The four miniature dances, the earliest pieces on this disc and written for the composer’s children, are really lightweight (indeed featherweight) pieces, as may be discerned by their whimsical titles such as Fiona’s fancy and Debbie’s delight. The Kingstone Sketches are similarly devoid of any serious or deeper intent; but the same cannot be said for the first two of the Scenes from the Humber written nearly twenty years later. In that suite even the concluding Humber Keel Hornpipe is loaded with unexpected and rebarbative rhythmic eccentricities, but the real seriousness of purpose is reserved for the first two movements. The Petuaria Patrol, a depiction of a Roman legion marching across the fenland, clearly owes something to the final section of Respighi’s Pines of Rome, but the quiet conclusion as the march fades into the distance gives the whole movement a more melancholy air. And the depiction of the flat coastland of the Spurn Point Elegy, complete with whirling seabirds and gusting winds, is really something very special, a haunting evocation of space and time which transcends anything else on this disc – or indeed anything that could normally be regarded as light music. The atmosphere of Moeran’s Lonely waters and Bax’s On the seashore are not far distant, and this miniature tone-poem could well hold its place in any concert of English pastoral idylls. It is, moreover, beautifully evoked by the playing of the RTÉ Sinfonietta, whose rendition of the music under the baton of the conductor is generally all that could be wished. Although I might have welcomed a little more warmth and emotion from the oboe soloist and strings in the Silver Street romance movement of the Kingston Sketches, the recorded acoustic and sound is otherwise admirable.

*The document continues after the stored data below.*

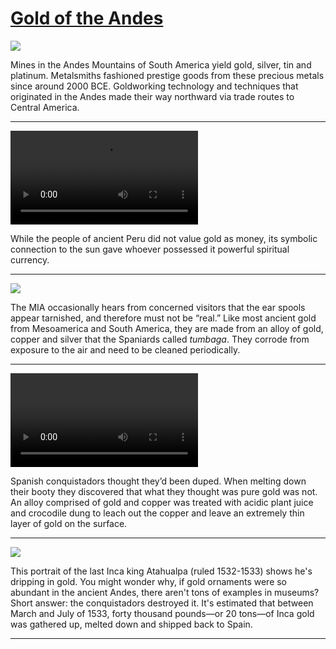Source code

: # [Gold of the Andes](http://artsmia.github.io/griot/#/stories/2232)

![](http://cdn.dx.artsmia.org/thumbs/tn_2014_TDX_MIAArtStories_241.jpg)

Mines in the Andes Mountains of South America yield gold, silver, tin and platinum. Metalsmiths fashioned prestige goods from these precious metals since around 2000 BCE. Goldworking technology and techniques that originated in the Andes made their way northward via trade routes to Central America. 

---

<video src='http://nga.gov.au/Exhibition/INCAS/Default.cfm?MnuID=3&amp;GalID=0'></video>

While the people of ancient Peru did not value gold as money, its symbolic connection to the sun gave whoever possessed it powerful spiritual currency.

---

![](http://cdn.dx.artsmia.org/thumbs/tn_2014_TDX_MIAArtStories_254.jpg)

The MIA occasionally hears from concerned visitors that the ear spools appear tarnished, and therefore must not be “real.” Like most ancient gold from Mesoamerica and South America, they are made from an alloy of gold, copper and silver that the Spaniards called *tumbaga*. They corrode from exposure to the air and need to be cleaned periodically.

---

<video src='http://article.wn.com/view/2013/07/04/British_Museum_puts_on_El_Dorado_exhibition/&amp;sa=D&amp;usg=ALhdy2_2iXQCRQh240bsnXpdjPRsv8Oy4g'></video>

Spanish conquistadors thought they’d been duped. When melting down their booty they discovered that what they thought was pure gold was not. An alloy comprised of gold and copper was treated with acidic plant juice and crocodile dung to leach out the copper and leave an extremely thin layer of gold on the surface.

---

![](http://cdn.dx.artsmia.org/thumbs/tn_2014_TDX_MIAArtStories_233.jpg)

This portrait of the last Inca king Atahualpa (ruled 1532-1533) shows he's dripping in gold. You might wonder why, if gold ornaments were so abundant in the ancient Andes, there aren't tons of examples in museums? Short answer: the conquistadors destroyed it. It's estimated that between March and July of 1533, forty thousand pounds—or 20 tons—of Inca gold was gathered up, melted down and shipped back to Spain.

---
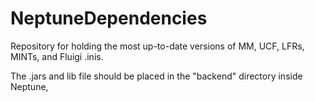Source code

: # NeptuneDependencies
Repository for holding the most up-to-date versions of MM, UCF, LFRs, MINTs, and Fluigi .inis.

The .jars and lib file should be placed in the "backend" directory inside Neptune,
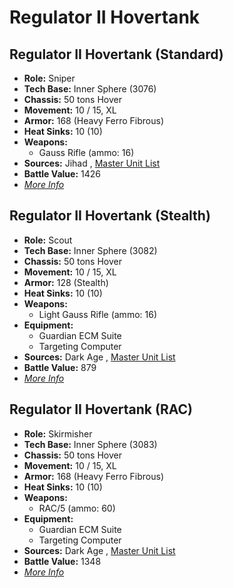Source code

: # Regulator II Hovertank 

## Regulator II Hovertank (Standard) 

- **Role:** Sniper 
- **Tech Base:** Inner Sphere (3076) 
- **Chassis:** 50 tons Hover 
- **Movement:** 10 / 15, XL 
- **Armor:** 168 (Heavy Ferro Fibrous) 
- **Heat Sinks:** 10 (10) 
- **Weapons:** 
  - Gauss Rifle (ammo: 16) 
- **Sources:** Jihad , [Master Unit List](http://masterunitlist.info/Unit/Details/2679/regulator-ii-hovertank-standard) 
- **Battle Value:** 1426 
- [*More Info*](regulator_ii_hovertank/regulator_ii_hovertank_standard.md) 

## Regulator II Hovertank (Stealth) 

- **Role:** Scout 
- **Tech Base:** Inner Sphere (3082) 
- **Chassis:** 50 tons Hover 
- **Movement:** 10 / 15, XL 
- **Armor:** 128 (Stealth) 
- **Heat Sinks:** 10 (10) 
- **Weapons:** 
  - Light Gauss Rifle (ammo: 16) 
- **Equipment:** 
  - Guardian ECM Suite 
  - Targeting Computer 
- **Sources:** Dark Age , [Master Unit List](http://masterunitlist.info/Unit/Details/2680/regulator-ii-hovertank-stealth) 
- **Battle Value:** 879 
- [*More Info*](regulator_ii_hovertank/regulator_ii_hovertank_stealth.md) 

## Regulator II Hovertank (RAC) 

- **Role:** Skirmisher 
- **Tech Base:** Inner Sphere (3083) 
- **Chassis:** 50 tons Hover 
- **Movement:** 10 / 15, XL 
- **Armor:** 168 (Heavy Ferro Fibrous) 
- **Heat Sinks:** 10 (10) 
- **Weapons:** 
  - RAC/5 (ammo: 60) 
- **Equipment:** 
  - Guardian ECM Suite 
  - Targeting Computer 
- **Sources:** Dark Age , [Master Unit List](http://masterunitlist.info/Unit/Details/2678/regulator-ii-hovertank-rac) 
- **Battle Value:** 1348 
- [*More Info*](regulator_ii_hovertank/regulator_ii_hovertank_rac.md) 


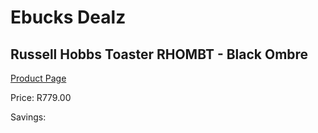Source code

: 
# Ebucks Dealz
## Russell Hobbs Toaster RHOMBT - Black Ombre
[Product Page](https://www.ebucks.com/web/shop/productSelected.do?prodId=1084020314&catId=1157551679)

Price: R779.00

Savings:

The booklet notes by John Dixon, which appear to have been updated to take cognisance of Hedges’ death in 2019, are generally comprehensive and seem to have been guided by the composer’s information regarding the genesis of the music, and his evident pride in the popularity that some of the pieces clearly achieved. As such this makes an excellent, if somewhat out-of-the-general run, addition to the reissues on Naxos of their Marco Polo recordings from the 1990s. Reviewing that original Marco Polo release for this site in August 1999, Paul Conway lamented the lack of recordings of Hedges’ more serious music such as his two symphonies; unfortunately in the succeeding quarter century it does not appear that anybody has taken up the challenge. Given the quality of inspiration in Spurn Point, that does seem a shame.